Start of EXCERPTED RECORDS

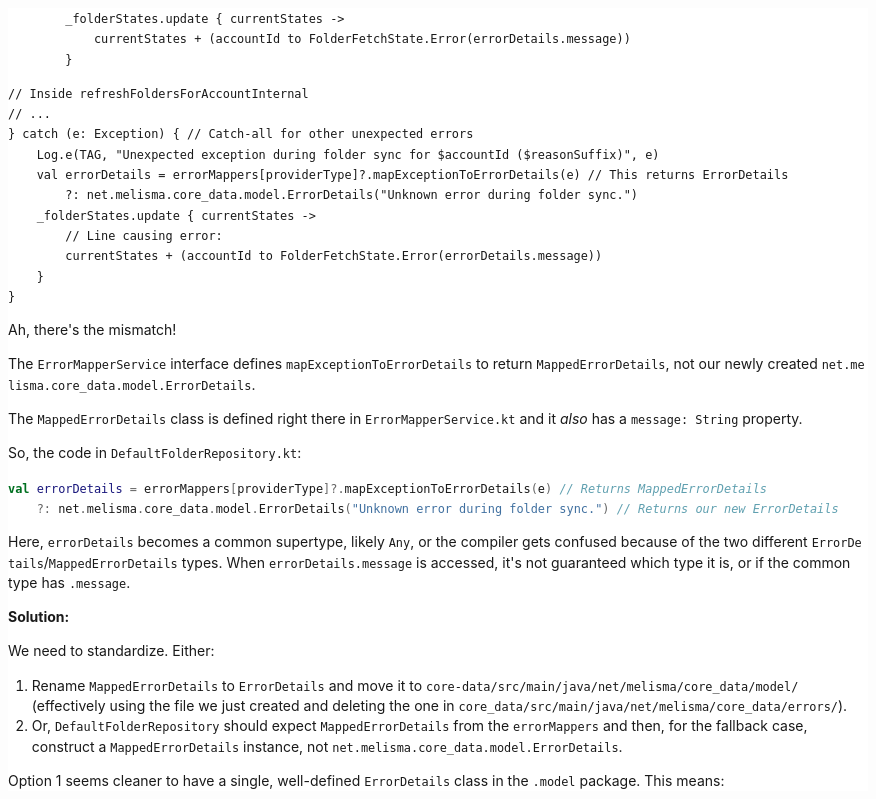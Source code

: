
 ```plaintext
        _folderStates.update { currentStates ->
            currentStates + (accountId to FolderFetchState.Error(errorDetails.message)) 
        }
```

```plaintext
// Inside refreshFoldersForAccountInternal
// ...
} catch (e: Exception) { // Catch-all for other unexpected errors
    Log.e(TAG, "Unexpected exception during folder sync for $accountId ($reasonSuffix)", e)
    val errorDetails = errorMappers[providerType]?.mapExceptionToErrorDetails(e) // This returns ErrorDetails
        ?: net.melisma.core_data.model.ErrorDetails("Unknown error during folder sync.") 
    _folderStates.update { currentStates ->
        // Line causing error:
        currentStates + (accountId to FolderFetchState.Error(errorDetails.message)) 
    }
}
```

Ah, there's the mismatch!

The `ErrorMapperService` interface defines `mapExceptionToErrorDetails` to return
`MappedErrorDetails`, not our newly created `net.melisma.core_data.model.ErrorDetails`.

The `MappedErrorDetails` class is defined right there in `ErrorMapperService.kt` and it *also* has a
`message: String` property.

So, the code in `DefaultFolderRepository.kt`:

```kotlin
val errorDetails = errorMappers[providerType]?.mapExceptionToErrorDetails(e) // Returns MappedErrorDetails
    ?: net.melisma.core_data.model.ErrorDetails("Unknown error during folder sync.") // Returns our new ErrorDetails
```

Here, `errorDetails` becomes a common supertype, likely `Any`, or the compiler gets confused because
of the two different `ErrorDetails`/`MappedErrorDetails` types. When `errorDetails.message` is
accessed, it's not guaranteed which type it is, or if the common type has `.message`.

**Solution:**

We need to standardize.
Either:

1. Rename `MappedErrorDetails` to `ErrorDetails` and move it to
   `core-data/src/main/java/net/melisma/core_data/model/` (effectively using the file we just
   created and deleting the one in `core_data/src/main/java/net/melisma/core_data/errors/`).
2. Or, `DefaultFolderRepository` should expect `MappedErrorDetails` from the `errorMappers` and
   then, for the fallback case, construct a `MappedErrorDetails` instance, not
   `net.melisma.core_data.model.ErrorDetails`.

Option 1 seems cleaner to have a single, well-defined `ErrorDetails` class in the `.model` package.
This means:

End of EXCERPTED RECORDS

• INSTRUCTIONS FOR THE TASK
Find the number of lines above that hold the word "providerType", then write that number by itself.

• WORKED SOLUTION
2